Plenty of excess baggage remains. Here are my recommendations:

* It is past time to perform euthanasia on Buick. Successive waves of new models haven't moved the needle on sales and it is unlikely that the new Enclave crossover will make a big difference. For nostalgia buffs, the Buick brand can soldier on in China, where it is uniquely beloved.

* Pontiac should get the same treatment, though without the Asian escape hatch. Its boy-racer image is dated and GM's one-time excitement division has deteriorated into a regional blue-collar brand. In a world that increasingly is going green, there is little upside for its testosterone-laced pavement rippers.

* Whatever noble intentions GM had for Hummer, they have been permanently damaged by the greenhouse gas debate. Hummer should be sold to whomever winds up with Jeep after Chrysler is broken up. More Jeeps fall off the truck on the way to the dealer than Hummer sells in a week.

* Turn GMC into a commercial truck brand. As gasoline becomes more expensive, there won't be enough traffic in personal-use trucks for GMC to share with Chevy. There are lots of opportunities with huskier trucks that a player with GM's scale could exploit in the business-to-business market.

* Say goodbye to Saab. With its perpetually tiny volume and high-cost European manufacturing base, Saab has defied GM's efforts for nearly two decades to make it consistently profitable. The success of Japanese sport-luxury brands Infiniti and Acura has made Saab irrelevant.

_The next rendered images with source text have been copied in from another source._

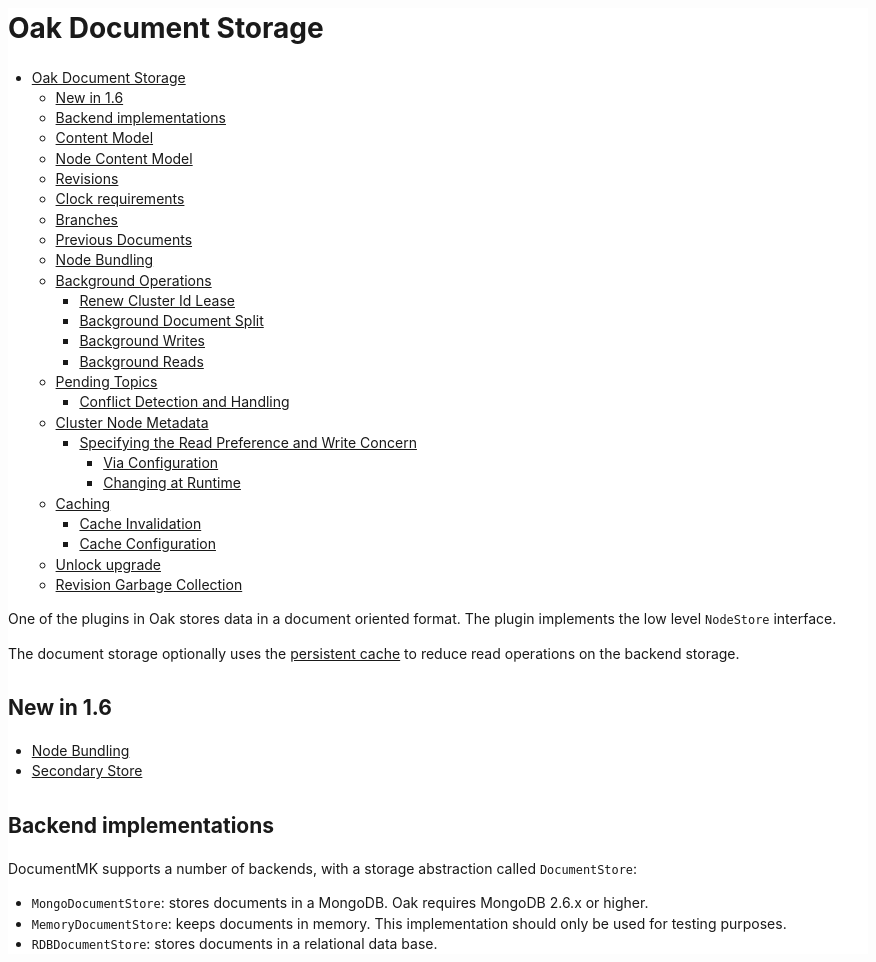 
# Oak Document Storage

* [Oak Document Storage](#oak-document-storage)
    * [New in 1.6](#new-1.6)
    * [Backend implementations](#backend-implementations)
    * [Content Model](#content-model)
    * [Node Content Model](#node-content-model)
    * [Revisions](#revisions)
    * [Clock requirements](#clock-requirements)
    * [Branches](#branches)
    * [Previous Documents](#previous-documents)
    * [Node Bundling](#node-bundling)
    * [Background Operations](#background-operations)
        * [Renew Cluster Id Lease](#renew-cluster-id-lease)
        * [Background Document Split](#background-document-split)
        * [Background Writes](#background-writes)
        * [Background Reads](#bg-read)
    * [Pending Topics](#pending-topics)
        * [Conflict Detection and Handling](#conflict-detection-and-handling)
    * [Cluster Node Metadata](#cluster-node-metadata)
        * [Specifying the Read Preference and Write Concern](#rw-preference)
            * [Via Configuration](#via-configuration)
            * [Changing at Runtime](#changing-at-runtime)
    * [Caching](#cache)
        * [Cache Invalidation](#cache-invalidation)
        * [Cache Configuration](#cache-configuration)
    * [Unlock upgrade](#unlockUpgrade)
    * [Revision Garbage Collection](#revision-gc)

One of the plugins in Oak stores data in a document oriented format. 
The plugin implements the low level `NodeStore` interface.

The document storage optionally uses the [persistent cache](persistent-cache.html) to reduce read operations on the backend storage.

## <a name="new-1.6"></a> New in 1.6

* [Node Bundling](#node-bundling)
* [Secondary Store](#secondary-store)


## <a name="backend-implementations"></a> Backend implementations

DocumentMK supports a number of backends, with a storage abstraction called `DocumentStore`:

* `MongoDocumentStore`: stores documents in a MongoDB. Oak requires MongoDB 2.6.x or higher.
* `MemoryDocumentStore`: keeps documents in memory. This implementation should only be used for testing purposes.
* `RDBDocumentStore`: stores documents in a relational data base.
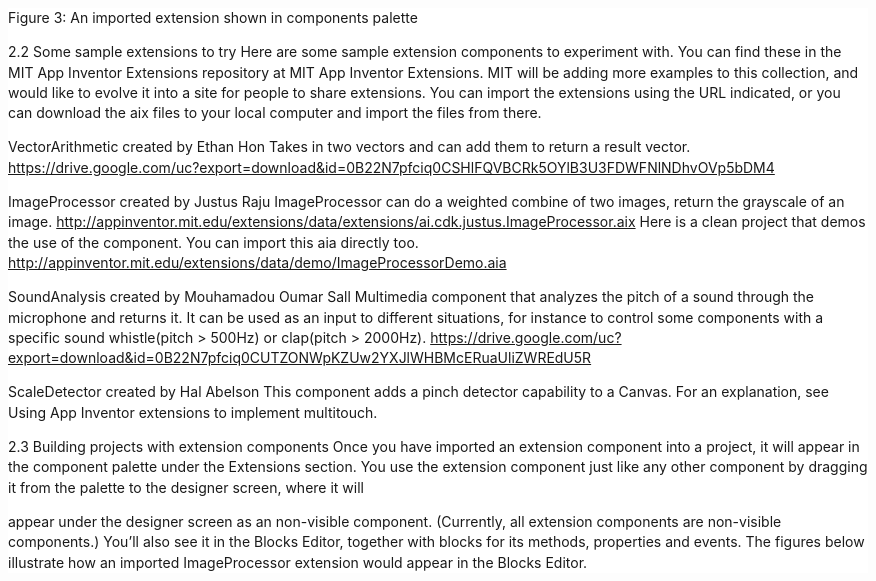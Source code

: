 Figure 3: An imported extension shown in components palette


2.2 Some sample extensions to try
Here are some sample extension components to experiment with.   You can find these in the   MIT App Inventor Extensions repository at MIT App Inventor Extensions.   MIT will be adding more examples to this collection, and would like to evolve it into a site for people to share extensions.  You can import the extensions using the URL indicated, or you can download the aix files to your local computer and import the files from there.


VectorArithmetic created by Ethan Hon
Takes in two vectors and can add them to return a result vector.
https://drive.google.com/uc?export=download&id=0B22N7pfciq0CSHlFQVBCRk5OYlB3U3FDWFNlNDhvOVp5bDM4 




ImageProcessor created by Justus Raju
ImageProcessor can do a weighted combine of two images, return the grayscale of an image. http://appinventor.mit.edu/extensions/data/extensions/ai.cdk.justus.ImageProcessor.aix
Here is a clean project that demos the use of the component. You can import this aia directly too. http://appinventor.mit.edu/extensions/data/demo/ImageProcessorDemo.aia


SoundAnalysis created by Mouhamadou Oumar Sall
 Multimedia component that analyzes the pitch of a sound through the microphone and returns it. It can be used as an input to different situations, for instance to control some components with a specific sound whistle(pitch > 500Hz) or clap(pitch > 2000Hz).
https://drive.google.com/uc?export=download&id=0B22N7pfciq0CUTZONWpKZUw2YXJlWHBMcERuaUliZWREdU5R 

ScaleDetector created by Hal Abelson
This component adds a pinch detector capability to a Canvas.   For an explanation, see Using App Inventor extensions to implement multitouch.


2.3 Building projects with extension components
Once you have imported an extension component into a project, it will appear in the component palette under the Extensions section.  You use the extension component just like any other component by dragging it from the palette to the designer screen, where it will

appear under the designer screen as an non-visible component.  (Currently, all extension components are non-visible components.)    You’ll also see it in the Blocks Editor,  together with blocks for its methods, properties and events.   The figures below illustrate how an imported ImageProcessor extension would appear in the Blocks Editor.
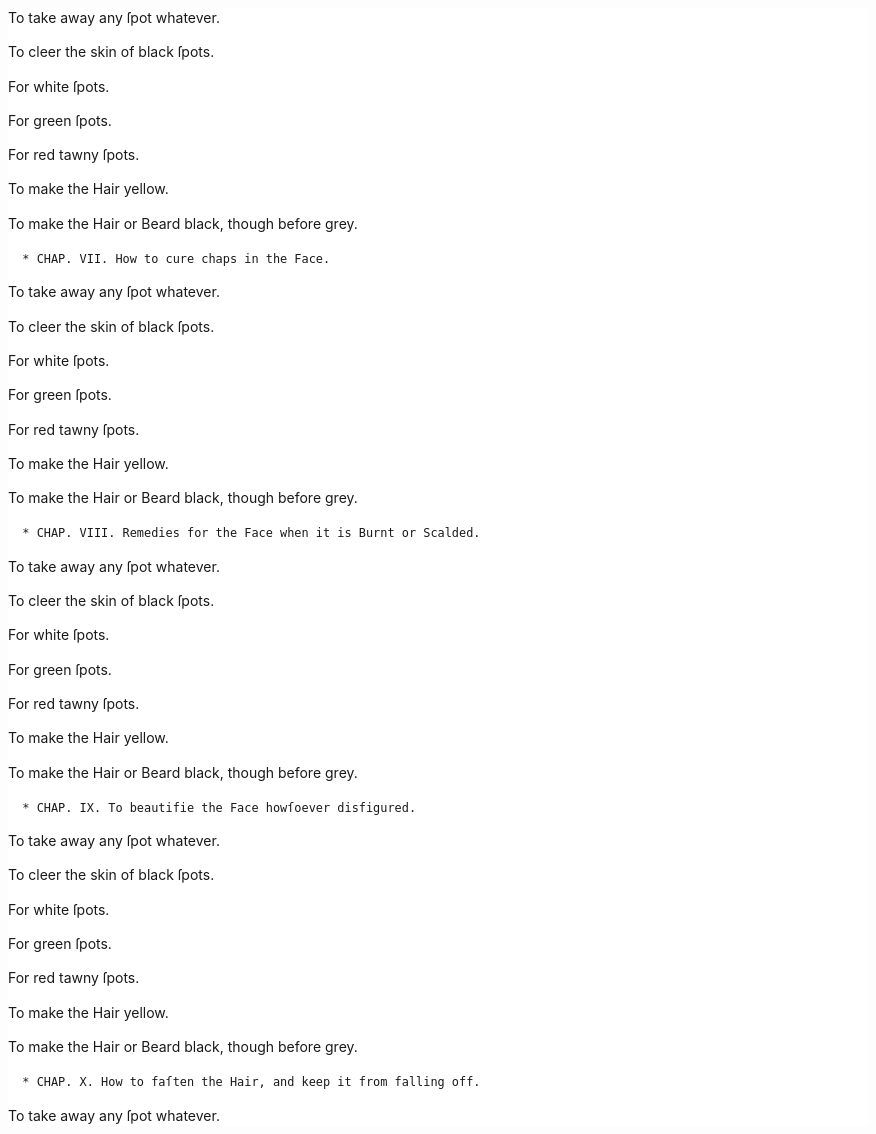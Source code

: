 To take away any ſpot whatever.

To cleer the skin of black ſpots.

For white ſpots.

For green ſpots.

For red tawny ſpots.

To make the Hair yellow.

To make the Hair or Beard black, though before grey.

      * CHAP. VII. How to cure chaps in the Face.

To take away any ſpot whatever.

To cleer the skin of black ſpots.

For white ſpots.

For green ſpots.

For red tawny ſpots.

To make the Hair yellow.

To make the Hair or Beard black, though before grey.

      * CHAP. VIII. Remedies for the Face when it is Burnt or Scalded.

To take away any ſpot whatever.

To cleer the skin of black ſpots.

For white ſpots.

For green ſpots.

For red tawny ſpots.

To make the Hair yellow.

To make the Hair or Beard black, though before grey.

      * CHAP. IX. To beautifie the Face howſoever disfigured.

To take away any ſpot whatever.

To cleer the skin of black ſpots.

For white ſpots.

For green ſpots.

For red tawny ſpots.

To make the Hair yellow.

To make the Hair or Beard black, though before grey.

      * CHAP. X. How to faſten the Hair, and keep it from falling off.

To take away any ſpot whatever.
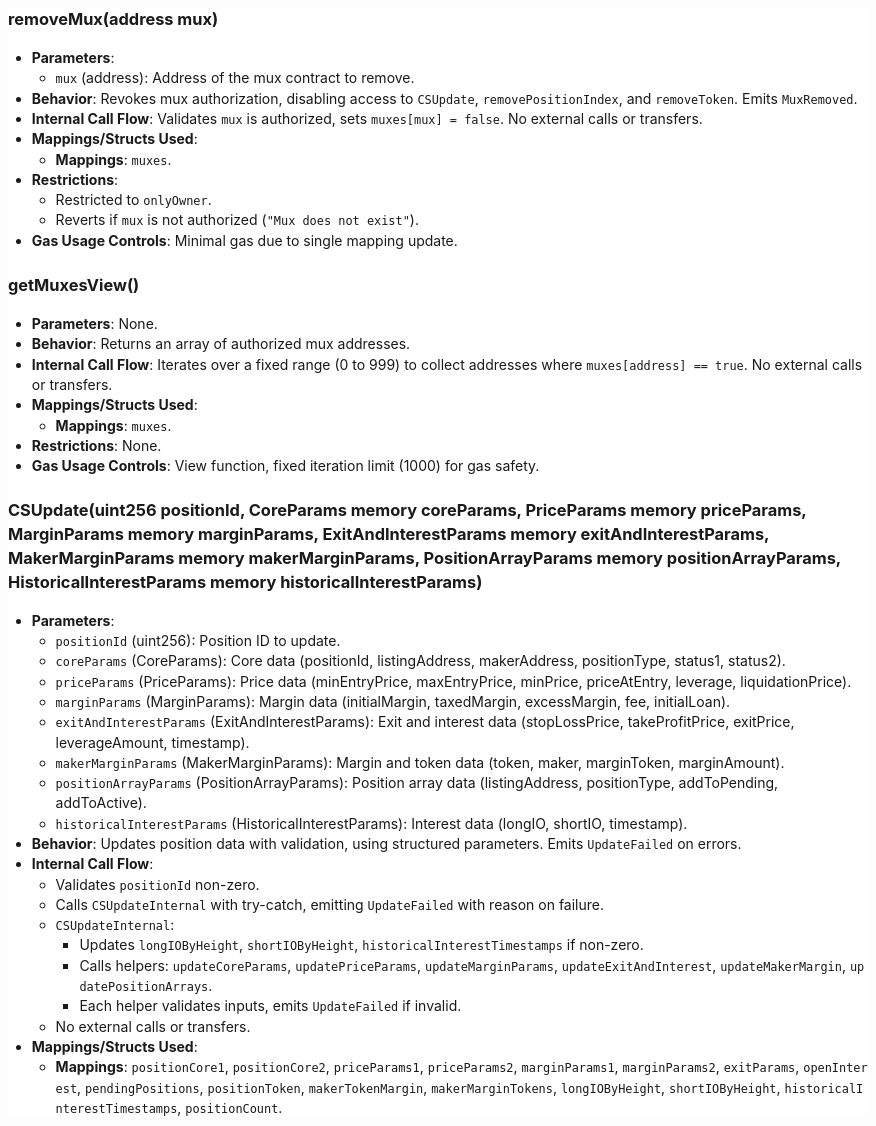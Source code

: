 ### removeMux(address mux)
- **Parameters**:
  - `mux` (address): Address of the mux contract to remove.
- **Behavior**: Revokes mux authorization, disabling access to `CSUpdate`, `removePositionIndex`, and `removeToken`. Emits `MuxRemoved`.
- **Internal Call Flow**: Validates `mux` is authorized, sets `muxes[mux] = false`. No external calls or transfers.
- **Mappings/Structs Used**:
  - **Mappings**: `muxes`.
- **Restrictions**:
  - Restricted to `onlyOwner`.
  - Reverts if `mux` is not authorized (`"Mux does not exist"`).
- **Gas Usage Controls**: Minimal gas due to single mapping update.

### getMuxesView()
- **Parameters**: None.
- **Behavior**: Returns an array of authorized mux addresses.
- **Internal Call Flow**: Iterates over a fixed range (0 to 999) to collect addresses where `muxes[address] == true`. No external calls or transfers.
- **Mappings/Structs Used**:
  - **Mappings**: `muxes`.
- **Restrictions**: None.
- **Gas Usage Controls**: View function, fixed iteration limit (1000) for gas safety.

### CSUpdate(uint256 positionId, CoreParams memory coreParams, PriceParams memory priceParams, MarginParams memory marginParams, ExitAndInterestParams memory exitAndInterestParams, MakerMarginParams memory makerMarginParams, PositionArrayParams memory positionArrayParams, HistoricalInterestParams memory historicalInterestParams)
- **Parameters**:
  - `positionId` (uint256): Position ID to update.
  - `coreParams` (CoreParams): Core data (positionId, listingAddress, makerAddress, positionType, status1, status2).
  - `priceParams` (PriceParams): Price data (minEntryPrice, maxEntryPrice, minPrice, priceAtEntry, leverage, liquidationPrice).
  - `marginParams` (MarginParams): Margin data (initialMargin, taxedMargin, excessMargin, fee, initialLoan).
  - `exitAndInterestParams` (ExitAndInterestParams): Exit and interest data (stopLossPrice, takeProfitPrice, exitPrice, leverageAmount, timestamp).
  - `makerMarginParams` (MakerMarginParams): Margin and token data (token, maker, marginToken, marginAmount).
  - `positionArrayParams` (PositionArrayParams): Position array data (listingAddress, positionType, addToPending, addToActive).
  - `historicalInterestParams` (HistoricalInterestParams): Interest data (longIO, shortIO, timestamp).
- **Behavior**: Updates position data with validation, using structured parameters. Emits `UpdateFailed` on errors.
- **Internal Call Flow**:
  - Validates `positionId` non-zero.
  - Calls `CSUpdateInternal` with try-catch, emitting `UpdateFailed` with reason on failure.
  - `CSUpdateInternal`:
    - Updates `longIOByHeight`, `shortIOByHeight`, `historicalInterestTimestamps` if non-zero.
    - Calls helpers: `updateCoreParams`, `updatePriceParams`, `updateMarginParams`, `updateExitAndInterest`, `updateMakerMargin`, `updatePositionArrays`.
    - Each helper validates inputs, emits `UpdateFailed` if invalid.
  - No external calls or transfers.
- **Mappings/Structs Used**:
  - **Mappings**: `positionCore1`, `positionCore2`, `priceParams1`, `priceParams2`, `marginParams1`, `marginParams2`, `exitParams`, `openInterest`, `pendingPositions`, `positionToken`, `makerTokenMargin`, `makerMarginTokens`, `longIOByHeight`, `shortIOByHeight`, `historicalInterestTimestamps`, `positionCount`.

GM has been down this road before when it killed Oldsmobile. Compensating Olds dealers was expensive but, in the end, nobody really missed the brand. Other U.S. manufacturers have some soul-searching to do, too. Ford (Charts, Fortune 500) needs to take a hard look at Mercury, and the Chrysler brand may not survive a change in ownership, now that Automotive News has disclosed that nearly half of Chrysler's sales go to fleets. Like Plymouth, DeSoto and Packard, these are nameplates for customers who scarcely exist any more

There may yet be a silver lining in this cloudy forecast. Detroit has mostly lost the baby boom generation, but may have an opportunity to capture their children. Analyst John Wolkonowicz of Global Insight is convinced that since these young Gen Y buyers will never shop the brands their parents did, they may boomerang back to domestic nameplates. What GM and the rest of Detroit have to do is clear out the dead brush and concentrate on brands that still have growth potential.